Start of Records
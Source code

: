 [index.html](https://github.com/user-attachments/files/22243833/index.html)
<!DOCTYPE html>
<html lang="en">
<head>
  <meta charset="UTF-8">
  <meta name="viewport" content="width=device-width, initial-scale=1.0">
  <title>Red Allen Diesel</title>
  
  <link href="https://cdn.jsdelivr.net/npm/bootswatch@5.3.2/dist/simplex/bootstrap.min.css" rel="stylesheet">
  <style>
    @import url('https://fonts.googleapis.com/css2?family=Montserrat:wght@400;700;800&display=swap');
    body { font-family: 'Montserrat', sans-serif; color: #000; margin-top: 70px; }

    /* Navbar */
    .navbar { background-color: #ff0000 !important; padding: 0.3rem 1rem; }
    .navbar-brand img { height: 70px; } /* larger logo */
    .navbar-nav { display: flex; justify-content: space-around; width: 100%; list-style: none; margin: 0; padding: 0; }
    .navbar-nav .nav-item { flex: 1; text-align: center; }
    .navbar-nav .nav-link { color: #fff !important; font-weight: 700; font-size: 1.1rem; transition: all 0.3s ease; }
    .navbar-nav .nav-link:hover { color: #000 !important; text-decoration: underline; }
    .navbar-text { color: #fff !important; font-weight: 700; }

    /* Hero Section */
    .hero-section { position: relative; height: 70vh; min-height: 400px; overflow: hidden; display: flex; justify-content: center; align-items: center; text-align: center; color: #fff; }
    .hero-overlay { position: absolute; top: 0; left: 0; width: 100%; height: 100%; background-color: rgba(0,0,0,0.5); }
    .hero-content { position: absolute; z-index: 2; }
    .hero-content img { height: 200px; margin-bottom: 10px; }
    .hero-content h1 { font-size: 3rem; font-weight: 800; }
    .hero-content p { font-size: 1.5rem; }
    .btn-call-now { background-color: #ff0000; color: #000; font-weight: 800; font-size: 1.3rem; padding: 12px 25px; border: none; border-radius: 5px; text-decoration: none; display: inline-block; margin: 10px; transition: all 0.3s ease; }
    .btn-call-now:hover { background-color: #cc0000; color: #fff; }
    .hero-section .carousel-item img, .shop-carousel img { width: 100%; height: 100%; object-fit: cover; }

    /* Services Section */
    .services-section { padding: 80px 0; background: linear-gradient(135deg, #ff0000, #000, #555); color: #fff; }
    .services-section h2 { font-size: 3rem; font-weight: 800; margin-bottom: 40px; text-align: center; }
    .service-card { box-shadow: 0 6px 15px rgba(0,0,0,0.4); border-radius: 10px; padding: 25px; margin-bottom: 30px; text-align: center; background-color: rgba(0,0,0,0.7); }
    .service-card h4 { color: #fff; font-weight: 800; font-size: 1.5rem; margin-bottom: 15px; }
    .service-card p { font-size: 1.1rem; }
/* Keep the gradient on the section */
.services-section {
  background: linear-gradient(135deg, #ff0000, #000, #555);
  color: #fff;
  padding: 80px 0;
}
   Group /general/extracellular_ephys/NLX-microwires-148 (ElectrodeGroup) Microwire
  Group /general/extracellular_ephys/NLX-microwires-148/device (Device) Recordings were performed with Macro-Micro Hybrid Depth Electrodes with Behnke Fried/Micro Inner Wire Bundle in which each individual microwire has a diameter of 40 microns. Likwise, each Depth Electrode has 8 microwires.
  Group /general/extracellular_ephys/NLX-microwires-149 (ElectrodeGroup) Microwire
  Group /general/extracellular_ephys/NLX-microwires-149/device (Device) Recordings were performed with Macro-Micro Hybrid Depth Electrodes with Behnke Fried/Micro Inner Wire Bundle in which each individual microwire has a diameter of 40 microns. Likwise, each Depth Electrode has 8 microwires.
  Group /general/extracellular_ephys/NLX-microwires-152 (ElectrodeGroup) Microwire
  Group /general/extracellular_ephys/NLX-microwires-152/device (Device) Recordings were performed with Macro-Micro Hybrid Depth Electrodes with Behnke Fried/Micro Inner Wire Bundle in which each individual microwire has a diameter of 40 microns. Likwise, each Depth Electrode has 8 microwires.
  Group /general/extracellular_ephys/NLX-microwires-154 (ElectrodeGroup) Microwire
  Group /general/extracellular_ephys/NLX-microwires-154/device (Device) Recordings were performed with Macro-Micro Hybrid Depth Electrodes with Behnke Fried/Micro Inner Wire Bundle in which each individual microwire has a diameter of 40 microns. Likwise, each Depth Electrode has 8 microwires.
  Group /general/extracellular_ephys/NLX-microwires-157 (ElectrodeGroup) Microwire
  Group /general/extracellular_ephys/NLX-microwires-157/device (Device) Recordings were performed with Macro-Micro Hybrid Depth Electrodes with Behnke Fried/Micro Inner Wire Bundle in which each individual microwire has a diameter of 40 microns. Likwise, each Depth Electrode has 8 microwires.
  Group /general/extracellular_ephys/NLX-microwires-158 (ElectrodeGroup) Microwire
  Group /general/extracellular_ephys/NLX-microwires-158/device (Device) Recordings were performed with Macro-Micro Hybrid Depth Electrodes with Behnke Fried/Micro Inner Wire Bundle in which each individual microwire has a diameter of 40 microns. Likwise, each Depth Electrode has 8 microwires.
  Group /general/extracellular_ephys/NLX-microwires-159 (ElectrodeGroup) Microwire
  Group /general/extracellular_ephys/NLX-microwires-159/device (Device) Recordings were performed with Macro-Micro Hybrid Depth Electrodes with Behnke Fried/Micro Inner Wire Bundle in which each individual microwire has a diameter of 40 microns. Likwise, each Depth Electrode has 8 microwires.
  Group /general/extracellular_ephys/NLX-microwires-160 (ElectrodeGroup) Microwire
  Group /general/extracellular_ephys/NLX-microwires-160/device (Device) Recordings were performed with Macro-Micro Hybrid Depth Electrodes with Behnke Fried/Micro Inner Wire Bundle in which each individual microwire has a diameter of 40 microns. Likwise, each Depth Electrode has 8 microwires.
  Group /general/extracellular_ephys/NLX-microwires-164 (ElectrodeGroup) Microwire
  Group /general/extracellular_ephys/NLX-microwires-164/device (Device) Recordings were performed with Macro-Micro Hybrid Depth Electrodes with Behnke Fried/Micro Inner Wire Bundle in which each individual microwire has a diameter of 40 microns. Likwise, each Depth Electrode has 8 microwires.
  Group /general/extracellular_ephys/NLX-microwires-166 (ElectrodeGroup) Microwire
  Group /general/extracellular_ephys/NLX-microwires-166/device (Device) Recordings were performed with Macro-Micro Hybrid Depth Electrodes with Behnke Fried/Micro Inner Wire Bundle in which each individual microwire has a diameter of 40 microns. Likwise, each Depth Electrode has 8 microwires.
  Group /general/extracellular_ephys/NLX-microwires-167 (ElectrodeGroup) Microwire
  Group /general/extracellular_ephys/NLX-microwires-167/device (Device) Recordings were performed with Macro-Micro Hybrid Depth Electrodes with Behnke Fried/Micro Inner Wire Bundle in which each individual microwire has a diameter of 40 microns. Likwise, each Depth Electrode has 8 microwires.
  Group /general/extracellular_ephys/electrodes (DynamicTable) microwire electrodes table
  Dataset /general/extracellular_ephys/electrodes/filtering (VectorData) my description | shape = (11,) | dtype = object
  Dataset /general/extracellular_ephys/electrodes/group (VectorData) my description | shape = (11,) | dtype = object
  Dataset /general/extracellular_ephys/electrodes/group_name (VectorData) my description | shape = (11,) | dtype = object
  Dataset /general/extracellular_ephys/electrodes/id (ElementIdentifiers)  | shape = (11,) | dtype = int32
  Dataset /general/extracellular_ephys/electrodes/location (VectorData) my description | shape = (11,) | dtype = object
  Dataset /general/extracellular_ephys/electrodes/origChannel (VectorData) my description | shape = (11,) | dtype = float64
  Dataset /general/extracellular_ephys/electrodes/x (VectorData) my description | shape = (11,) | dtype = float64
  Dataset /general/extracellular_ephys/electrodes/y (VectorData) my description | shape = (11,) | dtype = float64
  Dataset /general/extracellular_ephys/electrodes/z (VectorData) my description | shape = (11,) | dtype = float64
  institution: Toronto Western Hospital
End of Records
### The task
Each line holding the word "family" must be pulled from the records.

### Result of the exercise
    @import url('https://fonts.googleapis.com/css2?family=Montserrat:wght@400;700;800&display=swap');
    body { font-family: 'Montserrat', sans-serif; color: #000; margin-top: 70px; }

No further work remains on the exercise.